Tüm bu anlatılanlar, şüphesiz kısa zaman önce Pozantı'da yaşananların yüzümüze çarptığı tokattan daha etkili olmayacaktır. Pozantı'daki çocukların başka yerlere sevk edilmesiyle sorunun bittiği düşünüldüğünden midir, yoksa Pozantı gerçeğini kamuoyuna duyurmayı başaran DİHA muhabirinin KCK soruşturmasıyla tutuklanmasından mıdır bilemem. Ancak, toplumun bu meseleyi biraz daha unuttuğu şu günlerde, bu yazıda sadece bir şeyleri değiştirebileceğimizin umudunu taşıyorum.
Konu çocuk olduğunda politik bir perspektife sahip olmak gerekmiyor. Mesele zaten Uğur'un, Ceylan'ın ve nicelerinin yanına Serap'ı da koyabilmek değil midir? Albert Camus'nün de dediği gibi, "Hiçbir ideoloji bir çocuğun gözyaşlarına değmez." Bu sözü anlarız da, benimseyebilmemizi ve yaşanan kirli savaştan çocukların daha fazla etkilenmemesini ümit ediyorum. (BK/YY)
Dipnotlar:
1 3713 sayılı Terörle Mücadele Kanunu, (12 Nisan 1991 tarihli resmi gazetede yayımlanmıştır). Bkz: http://www.mevzuat.adalet.gov.tr/html/809.html
2 "Hiçbir çocuk yasadışı ya da keyfi biçimde özgürlüğünden yoksun bırakılmayacaktır. Bir çocuğun tutuklanması, alıkonulması veya hapsi yasa gereği olacak ve ancak en son başvurulacak bir önlem olarak düşünülüp, uygun olabilecek en kısa süre ile sınırlı tutulacaktır." (Çocuk Hakları Sözleşmesi, Madde 37(a))

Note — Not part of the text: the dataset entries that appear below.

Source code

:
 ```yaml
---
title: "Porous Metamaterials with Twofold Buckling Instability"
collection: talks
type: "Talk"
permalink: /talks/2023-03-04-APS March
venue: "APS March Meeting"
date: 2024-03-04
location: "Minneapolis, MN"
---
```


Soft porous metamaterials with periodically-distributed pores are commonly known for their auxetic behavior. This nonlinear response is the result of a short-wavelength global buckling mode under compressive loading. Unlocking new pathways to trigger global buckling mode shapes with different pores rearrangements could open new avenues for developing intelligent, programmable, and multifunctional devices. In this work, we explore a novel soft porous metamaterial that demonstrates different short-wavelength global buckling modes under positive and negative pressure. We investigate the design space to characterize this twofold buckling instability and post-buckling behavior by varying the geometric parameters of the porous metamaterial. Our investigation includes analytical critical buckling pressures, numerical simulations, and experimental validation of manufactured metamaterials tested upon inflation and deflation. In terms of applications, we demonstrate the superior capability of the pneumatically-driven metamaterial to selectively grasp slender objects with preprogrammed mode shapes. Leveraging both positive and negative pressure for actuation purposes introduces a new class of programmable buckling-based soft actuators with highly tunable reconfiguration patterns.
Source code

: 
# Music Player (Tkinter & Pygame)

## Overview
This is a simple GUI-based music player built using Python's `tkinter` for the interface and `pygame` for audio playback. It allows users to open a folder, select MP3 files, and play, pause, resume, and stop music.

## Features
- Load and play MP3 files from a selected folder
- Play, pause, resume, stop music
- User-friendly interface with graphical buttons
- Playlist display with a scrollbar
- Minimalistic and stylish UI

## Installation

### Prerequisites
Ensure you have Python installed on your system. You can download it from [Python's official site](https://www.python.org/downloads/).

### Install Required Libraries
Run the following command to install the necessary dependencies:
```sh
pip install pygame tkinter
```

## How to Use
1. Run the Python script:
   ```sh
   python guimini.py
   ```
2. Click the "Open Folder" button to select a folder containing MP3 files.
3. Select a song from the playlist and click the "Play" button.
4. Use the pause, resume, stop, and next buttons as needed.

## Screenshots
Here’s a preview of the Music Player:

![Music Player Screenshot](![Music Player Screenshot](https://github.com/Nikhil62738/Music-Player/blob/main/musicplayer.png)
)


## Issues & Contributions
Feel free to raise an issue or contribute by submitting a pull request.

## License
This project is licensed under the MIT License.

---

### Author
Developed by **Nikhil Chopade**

3 "Yargılamalar genellikle temelsiz delillere ya da çocuklardan baskı altına alınan ifadelere dayanmaktadır. 12 yaş kadar küçük çocuklar, ulusal yasalar ihlal edilerek, yetişkinler için kurulan mahkemelerde yargılanmaktadırlar. Bazıları uzun yıllar olmak üzere, davaların çoğu hapis cezalarıyla sonuçlanmaktadır." (Türkiye, çocukların terörle mücadele yasaları altında adil olmayan yargılamalarına son vermeli, 2010)
Kaynakça:
* Türkiye, çocukların terörle mücadele yasaları altında adil olmayan yargılamalarına son vermeli (2010, Haziran). 15Nisan 2012 tarihinde Uluslararası Af Örgütü Türkiye Şubesi: http://www.amnesty.org.tr/ai/node/1377 adresinden alındı.
* Uluslararası Af Örgütü Genel Sekreteryası (2010). Çocuk Hakları Evrenseldir: Türkiye'de Çocukların Terörle Mücadele Yasaları Altında Adil Olmayan Yargılamalarına Son Verin. Londra: Uluslararası Af Örgütü Yayınları.